■ What the exercise asks:
Reproduce what is written in the records below exactly, and leave out the images.

(Stored data)
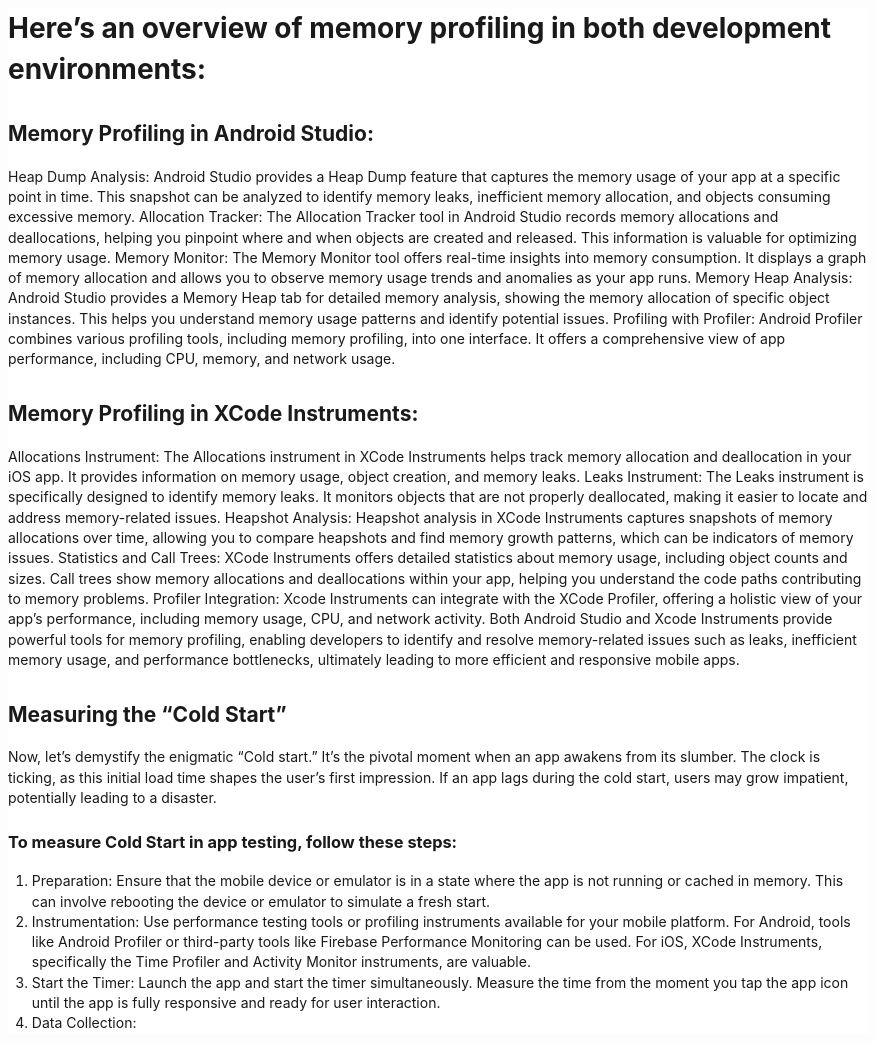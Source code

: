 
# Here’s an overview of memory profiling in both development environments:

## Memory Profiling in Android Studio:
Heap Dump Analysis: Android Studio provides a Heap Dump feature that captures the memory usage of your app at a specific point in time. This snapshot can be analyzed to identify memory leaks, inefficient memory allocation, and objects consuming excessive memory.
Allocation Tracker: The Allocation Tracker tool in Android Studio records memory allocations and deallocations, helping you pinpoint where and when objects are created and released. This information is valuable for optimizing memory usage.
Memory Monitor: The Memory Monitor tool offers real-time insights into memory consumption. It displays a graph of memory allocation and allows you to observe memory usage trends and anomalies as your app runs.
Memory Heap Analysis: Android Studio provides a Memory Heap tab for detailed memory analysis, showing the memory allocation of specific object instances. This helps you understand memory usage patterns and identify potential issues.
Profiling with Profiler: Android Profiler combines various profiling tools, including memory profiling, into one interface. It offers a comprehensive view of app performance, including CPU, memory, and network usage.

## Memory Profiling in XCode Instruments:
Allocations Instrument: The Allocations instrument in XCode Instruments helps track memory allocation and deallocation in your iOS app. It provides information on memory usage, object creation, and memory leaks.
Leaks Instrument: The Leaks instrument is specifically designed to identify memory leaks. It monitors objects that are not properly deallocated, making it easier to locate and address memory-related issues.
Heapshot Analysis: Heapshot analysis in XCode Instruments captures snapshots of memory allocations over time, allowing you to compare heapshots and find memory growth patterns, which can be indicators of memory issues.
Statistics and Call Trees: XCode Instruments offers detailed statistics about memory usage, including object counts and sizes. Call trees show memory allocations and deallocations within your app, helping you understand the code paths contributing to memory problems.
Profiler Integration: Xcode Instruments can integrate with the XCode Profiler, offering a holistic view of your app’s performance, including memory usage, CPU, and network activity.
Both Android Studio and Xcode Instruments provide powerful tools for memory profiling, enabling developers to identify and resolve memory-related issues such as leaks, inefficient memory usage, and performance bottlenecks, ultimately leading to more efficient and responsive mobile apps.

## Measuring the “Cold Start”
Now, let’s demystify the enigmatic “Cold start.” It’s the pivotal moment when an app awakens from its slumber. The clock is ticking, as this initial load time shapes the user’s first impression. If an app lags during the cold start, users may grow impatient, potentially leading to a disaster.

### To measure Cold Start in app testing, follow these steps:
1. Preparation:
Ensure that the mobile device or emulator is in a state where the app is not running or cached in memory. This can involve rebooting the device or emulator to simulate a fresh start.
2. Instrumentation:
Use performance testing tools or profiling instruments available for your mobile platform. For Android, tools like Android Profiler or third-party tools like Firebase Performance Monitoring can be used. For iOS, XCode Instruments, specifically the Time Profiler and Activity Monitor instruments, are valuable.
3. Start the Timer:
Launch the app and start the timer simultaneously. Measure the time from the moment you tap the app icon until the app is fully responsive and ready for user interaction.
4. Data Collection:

■ Exercise answer:
Source code

: 
# Here’s an overview of memory profiling in both development environments:

## Memory Profiling in Android Studio:
Heap Dump Analysis: Android Studio provides a Heap Dump feature that captures the memory usage of your app at a specific point in time. This snapshot can be analyzed to identify memory leaks, inefficient memory allocation, and objects consuming excessive memory.
Allocation Tracker: The Allocation Tracker tool in Android Studio records memory allocations and deallocations, helping you pinpoint where and when objects are created and released. This information is valuable for optimizing memory usage.
Memory Monitor: The Memory Monitor tool offers real-time insights into memory consumption. It displays a graph of memory allocation and allows you to observe memory usage trends and anomalies as your app runs.
Memory Heap Analysis: Android Studio provides a Memory Heap tab for detailed memory analysis, showing the memory allocation of specific object instances. This helps you understand memory usage patterns and identify potential issues.
Profiling with Profiler: Android Profiler combines various profiling tools, including memory profiling, into one interface. It offers a comprehensive view of app performance, including CPU, memory, and network usage.

## Memory Profiling in XCode Instruments:
Allocations Instrument: The Allocations instrument in XCode Instruments helps track memory allocation and deallocation in your iOS app. It provides information on memory usage, object creation, and memory leaks.
Leaks Instrument: The Leaks instrument is specifically designed to identify memory leaks. It monitors objects that are not properly deallocated, making it easier to locate and address memory-related issues.
Heapshot Analysis: Heapshot analysis in XCode Instruments captures snapshots of memory allocations over time, allowing you to compare heapshots and find memory growth patterns, which can be indicators of memory issues.
Statistics and Call Trees: XCode Instruments offers detailed statistics about memory usage, including object counts and sizes. Call trees show memory allocations and deallocations within your app, helping you understand the code paths contributing to memory problems.
Profiler Integration: Xcode Instruments can integrate with the XCode Profiler, offering a holistic view of your app’s performance, including memory usage, CPU, and network activity.
Both Android Studio and Xcode Instruments provide powerful tools for memory profiling, enabling developers to identify and resolve memory-related issues such as leaks, inefficient memory usage, and performance bottlenecks, ultimately leading to more efficient and responsive mobile apps.

## Measuring the “Cold Start”
Now, let’s demystify the enigmatic “Cold start.” It’s the pivotal moment when an app awakens from its slumber. The clock is ticking, as this initial load time shapes the user’s first impression. If an app lags during the cold start, users may grow impatient, potentially leading to a disaster.

### To measure Cold Start in app testing, follow these steps:
1. Preparation:
Ensure that the mobile device or emulator is in a state where the app is not running or cached in memory. This can involve rebooting the device or emulator to simulate a fresh start.
2. Instrumentation:
Use performance testing tools or profiling instruments available for your mobile platform. For Android, tools like Android Profiler or third-party tools like Firebase Performance Monitoring can be used. For iOS, XCode Instruments, specifically the Time Profiler and Activity Monitor instruments, are valuable.
3. Start the Timer:
Launch the app and start the timer simultaneously. Measure the time from the moment you tap the app icon until the app is fully responsive and ready for user interaction.
4. Data Collection:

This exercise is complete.